AI governance is how your organization decides who uses AI, with what data, checked by whom, and accountable to whom. Writing an AI use policy means putting those decisions into one or two pages of plain language: name the approved tools, the data that's off limits, a human-checks-it-first rule, when to disclose AI's involvement, and who owns the calls. Short, clear, and built to be followed.
So here's the conversation I keep having with leaders. They ask me whether they need an AI policy, and somewhere in their head is a picture of a forty page legal document with a lawyer's name on it. Then I ask them a simpler question. How many people on your team used an AI tool this week? They usually don't know. And that's the whole point. The tools are already in the building. Governance is just the question of whether anyone has set the rules for them yet.

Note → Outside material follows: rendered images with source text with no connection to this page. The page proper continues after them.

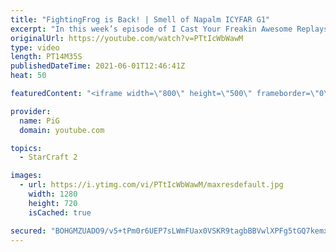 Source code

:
 ```yaml
---
title: "FightingFrog is Back! | Smell of Napalm ICYFAR G1"
excerpt: "In this week’s episode of I Cast Your Freakin Awesome Replays (ICYFAR) players sent in their replays where they tried to rain down destruction from above!  NEW ICYFAR CHALLENGE: \"Sneaky, Sneaky Kaelaris\" - Use Invisible/burrowed units as much as possible! Send submissions to fluxiorsc@gmail.com as attachment"
originalUrl: https://youtube.com/watch?v=PTtIcWbWawM
type: video
length: PT14M35S
publishedDateTime: 2021-06-01T12:46:41Z
heat: 50

featuredContent: "<iframe width=\"800\" height=\"500\" frameborder=\"0\" src=\"https://www.youtube.com/embed/PTtIcWbWawM\" allow=\"accelerometer; autoplay; encrypted-media; gyroscope; picture-in-picture\" allowfullscreen></iframe>"

provider:
  name: PiG
  domain: youtube.com

topics:
  - StarCraft 2

images:
  - url: https://i.ytimg.com/vi/PTtIcWbWawM/maxresdefault.jpg
    width: 1280
    height: 720
    isCached: true

secured: "BOHGMZUADO9/v5+tPm0r6UEP7sLWmFUax0VSKR9tagbBBVwlXPFg5tGQ7kemxsslrV/VGvLtoIUYX3DCpMUtIjPFIj5A72NFJz8gVHRAF7jbhhynWOm/lyLJqd30EnSVKDNYPYmAXV7azu33fVc90dzXjN0Pw06TOKCdH4kqq+vQiYLU6VGW4n4iorhqHf6RdFeUSrVPU55BNcy3JEtIMX7g5DjsGStD30uv7t1cK9rpDV8AOFmdvRWFGB3U1G5k/5ViAJ6wkV+5GNSzTCmlprb5yjTctTAJzPRSvwZSgT7e9NTzbMK86Z0dZ4HQNKP92HQqtJ1ENoVI2EPTxKLPbeQUia8R3sGBHK1jhtiVIzYXRvUIxibNKQndVm3gjaNb0ZsktQwcPHslxXv/4lbil+7rAs7IAThLTeVBKkkh/1I=;gDPah2afPC96Sc4caupA+w=="
---
```


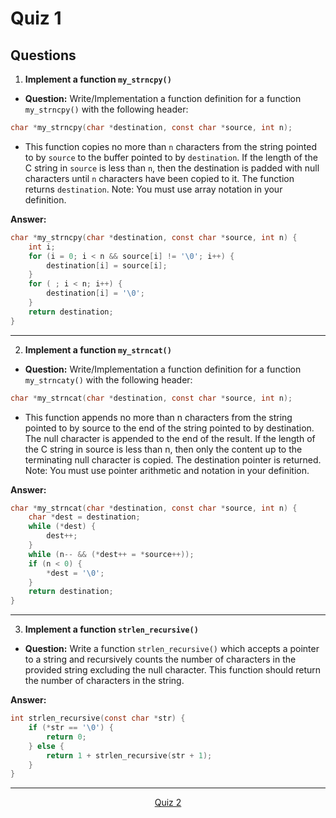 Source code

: # Quiz 1

## Questions 


1. **Implement a function `my_strncpy()`**
- **Question:** Write/Implementation a function definition for a function `my_strncpy()` with the following header:

```c
char *my_strncpy(char *destination, const char *source, int n);
```
- This function copies no more than `n` characters from the string pointed to by `source` to the buffer pointed to by `destination`. If the length of the C string in `source` is less than `n`, then the destination is padded with null characters until `n` characters have been copied to it. The function returns `destination`. Note: You must use array notation in your definition.

**Answer:**

```c
char *my_strncpy(char *destination, const char *source, int n) {
    int i;
    for (i = 0; i < n && source[i] != '\0'; i++) {
        destination[i] = source[i];
    }
    for ( ; i < n; i++) {
        destination[i] = '\0';
    }
    return destination;
}
```
---

2. **Implement a function `my_strncat()`**
- **Question:** Write/Implementation a function definition for a function `my_strncaty()` with the following header:
```c
char *my_strncat(char *destination, const char *source, int n);
```
- This function appends no more than n characters from the string pointed to by source to the end of the string pointed to by destination. The null character is appended to the end of the result. If the length of the C string in source is less than n, then only the content up to the terminating null character is copied. The destination pointer is returned. Note: You must use pointer arithmetic and notation in your definition.

**Answer:**
```c
char *my_strncat(char *destination, const char *source, int n) {
    char *dest = destination;
    while (*dest) {
        dest++;
    }
    while (n-- && (*dest++ = *source++));
    if (n < 0) {
        *dest = '\0';
    }
    return destination;
}
```

---
3. **Implement a function `strlen_recursive()`**
- **Question:** Write a function `strlen_recursive()` which accepts a pointer to a string and recursively counts the number of characters in the provided string excluding the null character. This function should return the number of characters in the string.

**Answer:**
```c
int strlen_recursive(const char *str) {
    if (*str == '\0') {
        return 0;
    } else {
        return 1 + strlen_recursive(str + 1);
    }
}
```

---


<p align= "center">
  <a href="">Quiz 2</a>
</p>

I work with executives and mission-driven leaders on putting AI to practical use, and this is one of the first things I help them sort out, because it's the difference between a team that uses AI with some basic guardrails and a team where everyone's making their own call about what's okay with nobody watching. Let me walk you through what governance actually means and how to write the policy this week.
In this article, you'll learn:
- What AI governance actually means in plain terms (and why it isn't just a legal document)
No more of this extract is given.